Is Bayesian statistics genuinely an improvement over traditional (frequentist) statistics for behavioral research?

Question

While attending conferences, there has been a bit of a push by advocates of Bayesian statistics for assessing the results of experiments. It is vaunted as both more sensitive, appropriate, and selective towards genuine findings (fewer false positives) than frequentist statistics.

I have explored the topic somewhat, and I am left unconvinced so far of the benefits to using Bayesian statistics. Bayesian analyses were used to refute Daryl Bem's research supporting precognition, however, so I remain cautiously curious about how Bayesian analyses might benefit even my own research.

So I am curious about the following:

Power in a Bayesian analysis vs. a frequentist analysis
Susceptibility to Type 1 error in each type of analysis
The trade-off in complexity of the analysis (Bayesian seems more complicated) vs. the benefits gained. Traditional statistical analyses are straightforward, with well-established guidelines for drawing conclusions. The simplicity could be viewed as a benefit. Is that worth giving up?

Thanks for any insight!

Bayesian statistics is traditional statistics - can you give a concrete example for what you mean be traditional statistics? — , Mar 11 '11 at 19:54
@OphirYoktan: He's talking about frequency probability versus Bayesian probability. It's even mentioned in the question's title. — , Mar 11 '11 at 19:57
Wikipedia can clarify the distinction for people, hopefully. Frequentist inference: http://en.wikipedia.org/wiki/Frequentist_inference and Bayesian inference http://en.wikipedia.org/wiki/Bayesian_inference — , Mar 11 '11 at 20:14
I think this question should be moved over here: http://stats.stackexchange.com/ — Mark Lapierre, Mar 11 '11 at 23:29
Hmm, maybe. I certainly tried framing it in terms of a skeptical assessment of Bayesian statistics. I would probably frame my query differently towards a devoted statistics crowd. — , Mar 11 '11 at 23:51
@MindDetective: It's definitely an interesting question (I'd love to see an answer from a professional statistician). But even when framed as a skeptical assessment of Bayesian statistics, it's still more about statistical methodology than it is about skepticism.

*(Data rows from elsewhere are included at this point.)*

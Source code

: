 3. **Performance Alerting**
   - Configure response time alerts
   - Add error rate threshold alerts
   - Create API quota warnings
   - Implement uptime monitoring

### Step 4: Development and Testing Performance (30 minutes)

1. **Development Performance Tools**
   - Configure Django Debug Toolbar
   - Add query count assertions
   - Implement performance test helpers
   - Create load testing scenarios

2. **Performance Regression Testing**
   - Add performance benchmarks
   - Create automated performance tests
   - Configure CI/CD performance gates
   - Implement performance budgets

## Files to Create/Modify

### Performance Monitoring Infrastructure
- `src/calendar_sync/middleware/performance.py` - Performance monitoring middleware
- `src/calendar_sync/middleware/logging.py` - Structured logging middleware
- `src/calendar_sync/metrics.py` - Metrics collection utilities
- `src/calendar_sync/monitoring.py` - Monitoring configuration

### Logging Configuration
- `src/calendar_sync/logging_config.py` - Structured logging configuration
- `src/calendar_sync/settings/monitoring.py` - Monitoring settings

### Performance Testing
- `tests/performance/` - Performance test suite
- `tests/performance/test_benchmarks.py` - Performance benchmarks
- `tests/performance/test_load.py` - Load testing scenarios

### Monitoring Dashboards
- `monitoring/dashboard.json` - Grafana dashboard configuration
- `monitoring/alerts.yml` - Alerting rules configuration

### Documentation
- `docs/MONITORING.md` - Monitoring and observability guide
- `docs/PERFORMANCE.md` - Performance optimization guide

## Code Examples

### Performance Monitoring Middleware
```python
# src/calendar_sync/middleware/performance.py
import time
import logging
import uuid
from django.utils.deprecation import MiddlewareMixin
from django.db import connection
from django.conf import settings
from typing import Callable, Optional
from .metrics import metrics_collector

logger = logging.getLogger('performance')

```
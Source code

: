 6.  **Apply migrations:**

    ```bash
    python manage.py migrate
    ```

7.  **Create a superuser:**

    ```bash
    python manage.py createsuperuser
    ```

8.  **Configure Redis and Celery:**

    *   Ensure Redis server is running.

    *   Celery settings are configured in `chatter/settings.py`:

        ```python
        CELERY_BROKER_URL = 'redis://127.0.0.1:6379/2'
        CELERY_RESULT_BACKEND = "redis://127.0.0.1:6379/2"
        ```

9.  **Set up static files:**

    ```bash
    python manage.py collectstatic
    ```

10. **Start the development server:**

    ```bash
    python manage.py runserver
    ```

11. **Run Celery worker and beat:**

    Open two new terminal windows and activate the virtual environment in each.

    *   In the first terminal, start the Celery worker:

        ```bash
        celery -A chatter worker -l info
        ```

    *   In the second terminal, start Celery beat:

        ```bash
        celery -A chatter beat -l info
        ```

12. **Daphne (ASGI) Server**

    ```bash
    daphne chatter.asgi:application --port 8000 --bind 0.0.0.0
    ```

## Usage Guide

You're far more likely to get a good answer from a statistician than you are from a skeptic. — Mark Lapierre, Mar 12 '11 at 03:04
@MindDetective: I think it would be more appropriate here if it were specifically about the conclusions Bem reached (with skepticism fostered by the chosen statistical analysis), rather than about statistical analysis (with Bem's paper as an example). — Mark Lapierre, Mar 12 '11 at 03:09
I wasn't interested in discussing Bem's study. The topic was about the vaunted benefits of Bayesian statistics, NOT about precognition. Additionally, I think we should be skeptical of the claims that statisticians make as well as those of scientists or homeopathy proponents or politicians. Is there really no room to assess the claims of applied mathematics here? If it isn't interesting or answerable by anyone who frequents the site, that's fine. But off topic? That leaves a narrower definition of on-topic than I like, personally. — , Mar 12 '11 at 14:11
I also voted off-topic; I think this would fit better on stats.SE. — , Mar 13 '11 at 01:28
I asked a [question on meta](http://meta.skeptics.stackexchange.com/questions/200/are-applied-mathematics-questions-on-topic) about whether this should be on-topic. — , Mar 13 '11 at 01:46
The funny thing about Bayesian Probability theory, is that it has the theoretical apparatus to explain why people are skeptical of the theory! And it also tells you under what conditions this will happen! — probabilityislogic, Mar 16 '11 at 09:25
Why is this not CW? It seems like a ripe situation for devolving into an argumentative, subjective discussion. At the very least, it seems like they wrong situation for awarding or taking reputation based on the answers. — cardinal, Mar 16 '11 at 23:33
I think this question can potentially have a "good" or "correct" answer. E.g. if someone could say "for every frequentist test with type 1 error $\alpha$ and type 2 error $\beta$, there exists a Bayesian test with type 1 error $\alpha$ and type 2 error $\beta - x$", this would be a good answer. Or something like "every frequentist test is equivalent to a Bayesian test with uninformative prior". I.e. this doesn't have to be a religious war between frequentists and bayesians. I'm only arguing because I don't understand how the replies relate to the specific questions in OP. — SheldonCooper, Mar 16 '11 at 23:56
@sheldon - I would agree here (+1 from me), but at the same time it is a "loaded" question, in that it is essentially asking for a value judgment on behalf of the person answering the question. And there is nothing wrong with challenging either side - it should make both stronger (as long as people "keep their cool" and don't make things personal, stay on issue). I think that's one of the best things about this forum - you can express your ideas, and see what other people think. — probabilityislogic, Mar 17 '11 at 11:46

score 15 · Answer 1 · answered Mar 16 '11 at 14:54

15

A quick response to the bulleted content:

1) Power / Type 1 error in a Bayesian analysis vs. a frequentist analysis

Asking about Type 1 and power (i.e. one minus the probability of Type 2 error) implies that you can put your inference problem into a repeated sampling framework. Can you? If you can't then there isn't much choice but to move away from frequentist inference tools. If you can, and if the behavior of your estimator over many such samples is of relevance, and if you are not particularly interested in making probability statements about particular events, then I there's no strong reason to move.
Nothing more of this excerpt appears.